§ Saved data entries:
◇ ◇ ◇ ◇

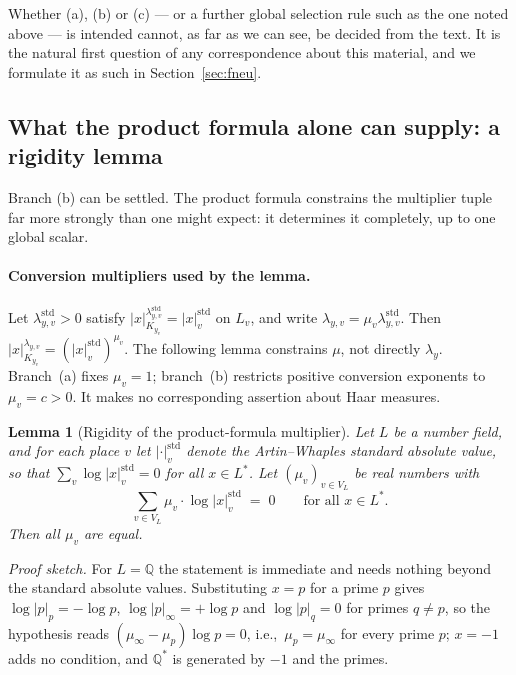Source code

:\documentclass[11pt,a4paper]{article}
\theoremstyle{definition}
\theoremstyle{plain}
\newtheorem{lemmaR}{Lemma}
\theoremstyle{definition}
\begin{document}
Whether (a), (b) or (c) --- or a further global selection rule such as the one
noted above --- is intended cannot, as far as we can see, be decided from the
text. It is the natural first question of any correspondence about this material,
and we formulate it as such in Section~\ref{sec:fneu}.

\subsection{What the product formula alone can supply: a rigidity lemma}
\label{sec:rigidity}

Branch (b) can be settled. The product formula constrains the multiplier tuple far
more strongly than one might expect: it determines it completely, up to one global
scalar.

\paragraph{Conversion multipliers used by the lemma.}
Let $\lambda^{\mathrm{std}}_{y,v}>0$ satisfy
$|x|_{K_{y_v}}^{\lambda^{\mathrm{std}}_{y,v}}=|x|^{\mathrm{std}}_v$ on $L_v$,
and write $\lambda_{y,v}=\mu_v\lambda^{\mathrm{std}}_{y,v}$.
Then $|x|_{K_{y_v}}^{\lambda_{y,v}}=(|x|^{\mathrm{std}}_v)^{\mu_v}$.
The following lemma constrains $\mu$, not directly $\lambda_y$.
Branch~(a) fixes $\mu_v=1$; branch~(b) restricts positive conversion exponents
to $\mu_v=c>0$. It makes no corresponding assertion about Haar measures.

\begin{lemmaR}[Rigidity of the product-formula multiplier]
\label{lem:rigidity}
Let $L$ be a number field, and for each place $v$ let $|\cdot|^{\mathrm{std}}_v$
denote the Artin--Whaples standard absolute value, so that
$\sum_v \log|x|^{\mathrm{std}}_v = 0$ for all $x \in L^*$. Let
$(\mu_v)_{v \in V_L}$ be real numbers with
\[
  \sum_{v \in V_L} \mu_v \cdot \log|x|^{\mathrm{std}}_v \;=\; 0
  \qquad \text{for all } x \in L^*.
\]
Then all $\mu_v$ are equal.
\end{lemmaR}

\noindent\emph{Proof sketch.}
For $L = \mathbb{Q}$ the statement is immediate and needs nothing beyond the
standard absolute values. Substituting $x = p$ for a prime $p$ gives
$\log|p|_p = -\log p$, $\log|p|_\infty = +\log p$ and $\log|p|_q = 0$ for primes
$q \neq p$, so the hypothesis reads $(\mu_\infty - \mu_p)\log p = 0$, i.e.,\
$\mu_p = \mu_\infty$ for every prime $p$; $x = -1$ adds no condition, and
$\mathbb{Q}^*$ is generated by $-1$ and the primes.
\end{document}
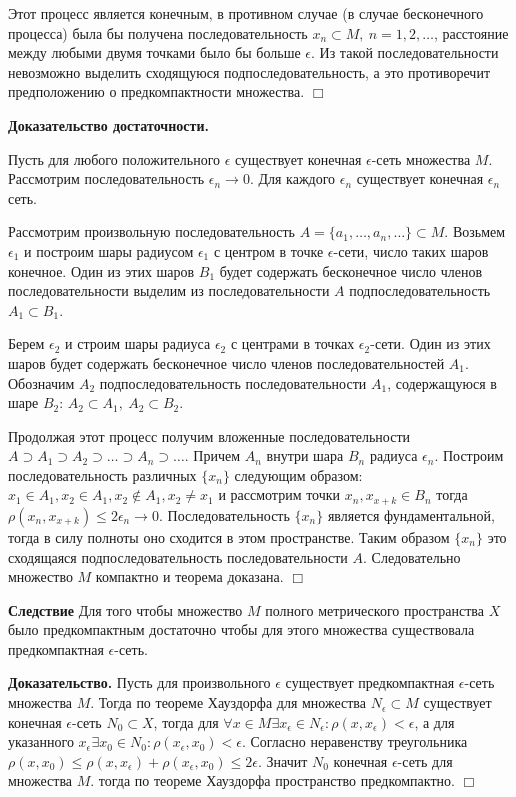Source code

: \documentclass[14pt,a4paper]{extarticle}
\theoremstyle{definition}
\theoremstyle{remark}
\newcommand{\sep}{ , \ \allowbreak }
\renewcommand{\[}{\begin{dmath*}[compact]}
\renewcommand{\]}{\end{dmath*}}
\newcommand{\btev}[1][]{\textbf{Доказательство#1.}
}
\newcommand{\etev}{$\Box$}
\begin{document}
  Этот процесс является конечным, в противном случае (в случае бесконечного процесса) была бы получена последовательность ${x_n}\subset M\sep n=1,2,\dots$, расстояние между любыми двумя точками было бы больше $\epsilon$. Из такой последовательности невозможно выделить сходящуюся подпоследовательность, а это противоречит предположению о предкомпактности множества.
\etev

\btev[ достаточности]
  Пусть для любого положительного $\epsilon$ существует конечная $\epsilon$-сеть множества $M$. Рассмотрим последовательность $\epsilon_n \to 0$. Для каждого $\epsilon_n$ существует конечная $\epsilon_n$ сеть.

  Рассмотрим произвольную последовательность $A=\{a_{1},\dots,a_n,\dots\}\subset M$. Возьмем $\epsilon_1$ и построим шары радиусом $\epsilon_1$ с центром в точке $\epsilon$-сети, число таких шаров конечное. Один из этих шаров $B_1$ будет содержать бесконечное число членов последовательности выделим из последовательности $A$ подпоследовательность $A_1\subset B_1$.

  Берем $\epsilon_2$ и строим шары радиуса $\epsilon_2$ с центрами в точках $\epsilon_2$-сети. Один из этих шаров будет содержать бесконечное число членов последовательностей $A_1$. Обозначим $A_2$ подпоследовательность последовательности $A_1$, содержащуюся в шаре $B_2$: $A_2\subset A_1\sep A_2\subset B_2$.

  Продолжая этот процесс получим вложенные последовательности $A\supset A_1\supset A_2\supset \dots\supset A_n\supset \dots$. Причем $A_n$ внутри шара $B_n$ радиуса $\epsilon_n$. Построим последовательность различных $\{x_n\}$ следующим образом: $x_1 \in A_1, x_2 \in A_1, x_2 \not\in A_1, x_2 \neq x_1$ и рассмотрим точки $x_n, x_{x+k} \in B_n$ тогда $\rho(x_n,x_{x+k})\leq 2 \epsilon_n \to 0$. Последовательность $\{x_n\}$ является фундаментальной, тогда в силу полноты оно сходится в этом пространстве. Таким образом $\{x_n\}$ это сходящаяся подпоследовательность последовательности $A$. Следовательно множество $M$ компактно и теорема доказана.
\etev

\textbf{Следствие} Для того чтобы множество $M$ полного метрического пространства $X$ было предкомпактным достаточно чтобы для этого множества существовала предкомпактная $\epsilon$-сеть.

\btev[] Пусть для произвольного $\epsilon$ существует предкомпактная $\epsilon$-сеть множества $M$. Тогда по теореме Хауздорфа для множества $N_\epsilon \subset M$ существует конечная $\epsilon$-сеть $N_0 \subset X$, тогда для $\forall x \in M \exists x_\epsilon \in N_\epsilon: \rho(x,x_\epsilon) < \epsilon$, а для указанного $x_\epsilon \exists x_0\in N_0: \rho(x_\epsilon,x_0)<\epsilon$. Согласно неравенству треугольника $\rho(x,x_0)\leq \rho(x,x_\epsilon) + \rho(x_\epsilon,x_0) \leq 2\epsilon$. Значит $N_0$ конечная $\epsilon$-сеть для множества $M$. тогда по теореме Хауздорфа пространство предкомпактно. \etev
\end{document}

◇ ◇ ◇ ◇

Copy each line of the entries that includes the word "lemmaR".

\newtheorem{lemmaR}{Lemma}
\begin{lemmaR}[Rigidity of the product-formula multiplier]
\end{lemmaR}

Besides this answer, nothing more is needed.